__Exercise aim__. Only the lines below starting at the one that contains "DeltaTime_Optional has been explicitly set to null" and ending at the one that contains "MemoryVb_Optional has been set to a value" are to be reproduced, exactly and with both ends kept.

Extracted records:
- - - - - - -
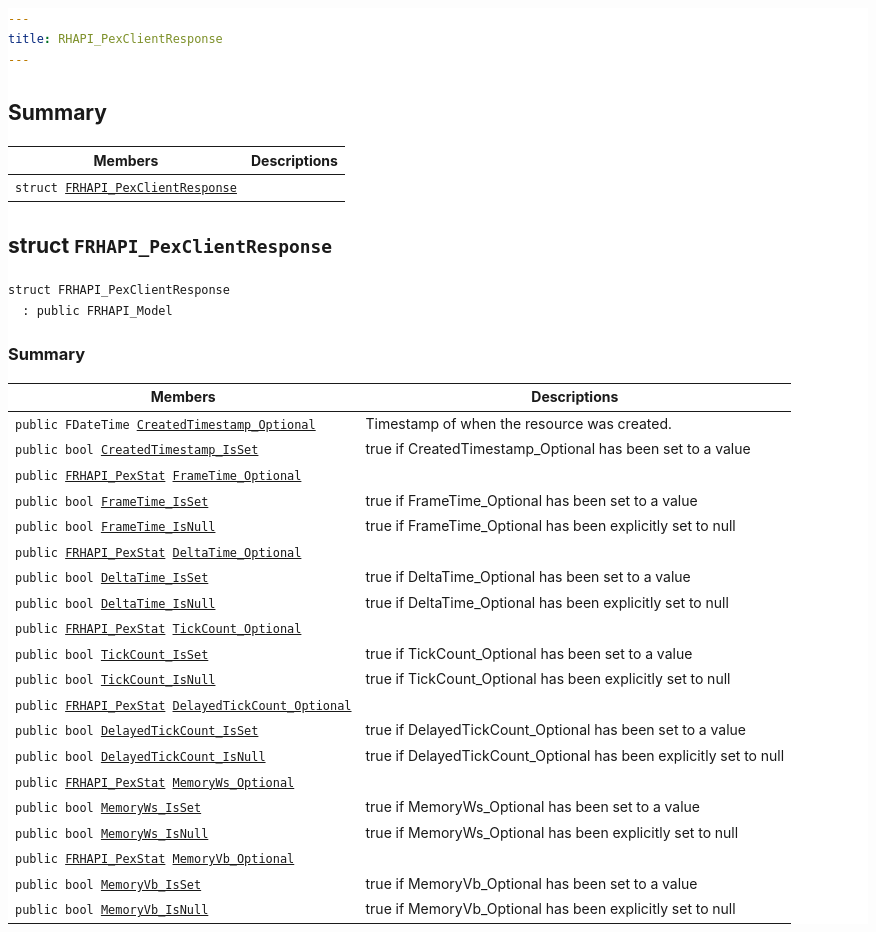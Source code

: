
 ```yaml
---
title: RHAPI_PexClientResponse
---
```


## Summary

 Members                        | Descriptions                                
--------------------------------|---------------------------------------------
`struct `[`FRHAPI_PexClientResponse`](#structFRHAPI__PexClientResponse) | 

## struct `FRHAPI_PexClientResponse` <a id="structFRHAPI__PexClientResponse"></a>

```
struct FRHAPI_PexClientResponse
  : public FRHAPI_Model
```

### Summary

 Members                        | Descriptions                                
--------------------------------|---------------------------------------------
`public FDateTime `[`CreatedTimestamp_Optional`](#structFRHAPI__PexClientResponse_1aa190d3a50690d706ad226504d3d18454) | Timestamp of when the resource was created.
`public bool `[`CreatedTimestamp_IsSet`](#structFRHAPI__PexClientResponse_1a097cdf0808954182d93629e4162f012f) | true if CreatedTimestamp_Optional has been set to a value
`public `[`FRHAPI_PexStat`](RHAPI_PexStat.md#structFRHAPI__PexStat)` `[`FrameTime_Optional`](#structFRHAPI__PexClientResponse_1afff7d6307ba7e0131ab1db2a8d490f26) | 
`public bool `[`FrameTime_IsSet`](#structFRHAPI__PexClientResponse_1a32cc42b3a56d46066c95c18a51e17dd3) | true if FrameTime_Optional has been set to a value
`public bool `[`FrameTime_IsNull`](#structFRHAPI__PexClientResponse_1a82692fc4f222343cedd80b96761f6a4d) | true if FrameTime_Optional has been explicitly set to null
`public `[`FRHAPI_PexStat`](RHAPI_PexStat.md#structFRHAPI__PexStat)` `[`DeltaTime_Optional`](#structFRHAPI__PexClientResponse_1ab2ff29d53bd538c8935afbb2bbf8c6d9) | 
`public bool `[`DeltaTime_IsSet`](#structFRHAPI__PexClientResponse_1adac1f6714ef17258e0ac77c34754a8c5) | true if DeltaTime_Optional has been set to a value
`public bool `[`DeltaTime_IsNull`](#structFRHAPI__PexClientResponse_1af8179bb07b70fafd283dbaabf82ef850) | true if DeltaTime_Optional has been explicitly set to null
`public `[`FRHAPI_PexStat`](RHAPI_PexStat.md#structFRHAPI__PexStat)` `[`TickCount_Optional`](#structFRHAPI__PexClientResponse_1a896792c4a2794e6c5b590ed6bfcd844a) | 
`public bool `[`TickCount_IsSet`](#structFRHAPI__PexClientResponse_1acce4fac7dc5d2e6314b69db55d84a7be) | true if TickCount_Optional has been set to a value
`public bool `[`TickCount_IsNull`](#structFRHAPI__PexClientResponse_1a0311d2ad85cf033dd9933564e7fde36a) | true if TickCount_Optional has been explicitly set to null
`public `[`FRHAPI_PexStat`](RHAPI_PexStat.md#structFRHAPI__PexStat)` `[`DelayedTickCount_Optional`](#structFRHAPI__PexClientResponse_1ab3bc723b9aa08adf499d5c9188290cf1) | 
`public bool `[`DelayedTickCount_IsSet`](#structFRHAPI__PexClientResponse_1ac83c45cfffe48d3d34febd221281d3e2) | true if DelayedTickCount_Optional has been set to a value
`public bool `[`DelayedTickCount_IsNull`](#structFRHAPI__PexClientResponse_1afb7a4d44f0817e9b420f9b05aac0094f) | true if DelayedTickCount_Optional has been explicitly set to null
`public `[`FRHAPI_PexStat`](RHAPI_PexStat.md#structFRHAPI__PexStat)` `[`MemoryWs_Optional`](#structFRHAPI__PexClientResponse_1a962f348b2dcb0bc0dbcb1817d87ec17c) | 
`public bool `[`MemoryWs_IsSet`](#structFRHAPI__PexClientResponse_1ade2122d1c9bb0ab9db61f138d86c5388) | true if MemoryWs_Optional has been set to a value
`public bool `[`MemoryWs_IsNull`](#structFRHAPI__PexClientResponse_1ae982c6deb4dc0b09051de2d1b64a20cc) | true if MemoryWs_Optional has been explicitly set to null
`public `[`FRHAPI_PexStat`](RHAPI_PexStat.md#structFRHAPI__PexStat)` `[`MemoryVb_Optional`](#structFRHAPI__PexClientResponse_1acd638801ab0608eb416ef73a5ee318b1) | 
`public bool `[`MemoryVb_IsSet`](#structFRHAPI__PexClientResponse_1ac4659f28a2510b68406cae74ca718c62) | true if MemoryVb_Optional has been set to a value
`public bool `[`MemoryVb_IsNull`](#structFRHAPI__PexClientResponse_1a72295c0dac5d7c84bfc422dfd0a1a9eb) | true if MemoryVb_Optional has been explicitly set to null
- - - - - - -
__Solution for this problem__.
`public bool `[`DeltaTime_IsNull`](#structFRHAPI__PexClientResponse_1af8179bb07b70fafd283dbaabf82ef850) | true if DeltaTime_Optional has been explicitly set to null
`public `[`FRHAPI_PexStat`](RHAPI_PexStat.md#structFRHAPI__PexStat)` `[`TickCount_Optional`](#structFRHAPI__PexClientResponse_1a896792c4a2794e6c5b590ed6bfcd844a) | 
`public bool `[`TickCount_IsSet`](#structFRHAPI__PexClientResponse_1acce4fac7dc5d2e6314b69db55d84a7be) | true if TickCount_Optional has been set to a value
`public bool `[`TickCount_IsNull`](#structFRHAPI__PexClientResponse_1a0311d2ad85cf033dd9933564e7fde36a) | true if TickCount_Optional has been explicitly set to null
`public `[`FRHAPI_PexStat`](RHAPI_PexStat.md#structFRHAPI__PexStat)` `[`DelayedTickCount_Optional`](#structFRHAPI__PexClientResponse_1ab3bc723b9aa08adf499d5c9188290cf1) | 
`public bool `[`DelayedTickCount_IsSet`](#structFRHAPI__PexClientResponse_1ac83c45cfffe48d3d34febd221281d3e2) | true if DelayedTickCount_Optional has been set to a value
`public bool `[`DelayedTickCount_IsNull`](#structFRHAPI__PexClientResponse_1afb7a4d44f0817e9b420f9b05aac0094f) | true if DelayedTickCount_Optional has been explicitly set to null
`public `[`FRHAPI_PexStat`](RHAPI_PexStat.md#structFRHAPI__PexStat)` `[`MemoryWs_Optional`](#structFRHAPI__PexClientResponse_1a962f348b2dcb0bc0dbcb1817d87ec17c) | 
`public bool `[`MemoryWs_IsSet`](#structFRHAPI__PexClientResponse_1ade2122d1c9bb0ab9db61f138d86c5388) | true if MemoryWs_Optional has been set to a value
`public bool `[`MemoryWs_IsNull`](#structFRHAPI__PexClientResponse_1ae982c6deb4dc0b09051de2d1b64a20cc) | true if MemoryWs_Optional has been explicitly set to null
`public `[`FRHAPI_PexStat`](RHAPI_PexStat.md#structFRHAPI__PexStat)` `[`MemoryVb_Optional`](#structFRHAPI__PexClientResponse_1acd638801ab0608eb416ef73a5ee318b1) | 
`public bool `[`MemoryVb_IsSet`](#structFRHAPI__PexClientResponse_1ac4659f28a2510b68406cae74ca718c62) | true if MemoryVb_Optional has been set to a value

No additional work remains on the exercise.